UPDATE: Chapter 21: Enlightenment: Ally or Enemy? (1492 – 1815) – Part II – Homosexuality during the Enlightenment, role of women, Descartes, Hobbes, economics, and Kant


 Rene Descartes and Immanuel Kant


Really stimulating discussion last night on really stimulating topics.


Our essays are here.


First, Howard’s essay on homosexuality and gender roles during the Enlightenment raised some interesting discussion.  Michael mentioned that even today, as in the past, homosexuality seems to be more casually excepted than previously thought; he mentioned reading an article about the recent war in Afghanistan and how American soldiers were surprised to learn that pederasty (that is, sexual relations between two males, especially when one of them is a minor) was quite heavily practiced in local Afghan villages.  Howard mentioned that a lot has to do with economic and societal issues in raising unwanted kids.  For instance, adultery between two heterosexual people will be severely punished (usually resulting in the stoning of the female) because of the possibility that the sexual union would produce an unwanted child.  An unwanted or unplanned child will not only create shameful cultural burdens within the cultural community but also the economic impact and cost of raising another mouth to feed might be too much, so therefore it is more heavily frowned upon.  However, within a homosexual relationship, one need not worry about pregnancy.
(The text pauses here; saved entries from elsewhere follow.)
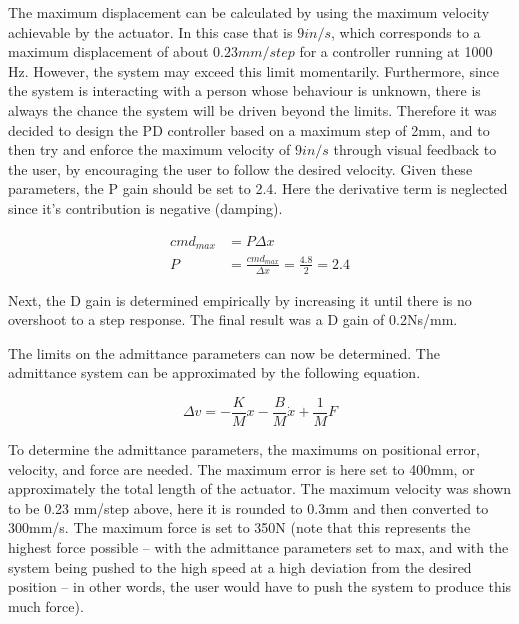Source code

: \documentclass[12pt]{report}
\begin{document}
	The maximum displacement can be calculated by using the maximum velocity achievable by the actuator. In this case that is $9 in/s$, which corresponds to a maximum displacement of about $0.23 mm/step$ for a controller running at 1000 Hz. However, the system may exceed this limit momentarily. Furthermore, since the system is interacting with a person whose behaviour is unknown, there is always the chance the system will be driven beyond the limits. Therefore it was decided to design the PD controller based on a maximum step of 2mm, and to then try and enforce the maximum velocity of $9 in/s$ through visual feedback to the user, by encouraging the user to follow the desired velocity. Given these parameters, the P gain should be set to 2.4. Here the derivative term is neglected since it's contribution is negative (damping). 
	
	\begin{align*}
		cmd_{max} &= P\Delta x \\
		P &= \frac{cmd_{max}}{\Delta x} = \frac{4.8}{2} =  2.4
	\end{align*}
	
	Next, the D gain is determined empirically by increasing it until there is no overshoot to a step response. The final result was a D gain of 0.2Ns/mm. 
	
	The limits on the admittance parameters can now be determined. The admittance system can be approximated by the following equation. 
	
	\begin{equation} \label{eqn:adm_param}
		\Delta v = - \frac{K}{M}x - \frac{B}{M}\dot{x} + \frac{1}{M}F
	\end{equation}
	
	
	To determine the admittance parameters, the maximums on positional error, velocity, and force are needed. The maximum error is here set to 400mm, or approximately the total length of the actuator. The maximum velocity was shown to be 0.23 mm/step above, here it is rounded to 0.3mm and then converted to 300mm/s. The maximum force is set to 350N (note that this represents the highest force possible -- with the admittance parameters set to max, and with the system being pushed to the high speed at a high deviation from the desired position -- in other words, the user would have to push the system to produce this much force). 
	
\end{document}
I’m sure homosexuality was more or less prevalent throughout history, but with changing economics, demographics, and the weakening of religious institutions to carry out punishments, people could be more open about their homosexual or lesbian relationships.


Then in Michael’s essay about Descartes and Cartesian dualism, we went around the room and expressed whether or not we believed in a soul and body distinction.  The room was split I believe in whether or not the soul that departed the body after death.  One person believed that the soul did depart the body after death to be with God after death, while others believed in varying degrees of closeness between the body and soul or that one cannot survive the other – basically we are embodied souls, that once we die that is it, but somehow, someway God will ultimately restore us in resurrected/spiritual bodies.  Then the discussion asked how we really knew that we weren’t dreaming already and that we were living inside our dream – our brains pick up electrical signals and such to give us sensations and experiences that what we are experiencing with our senses is real, but how would we truly know whether or not we were all dreaming about it?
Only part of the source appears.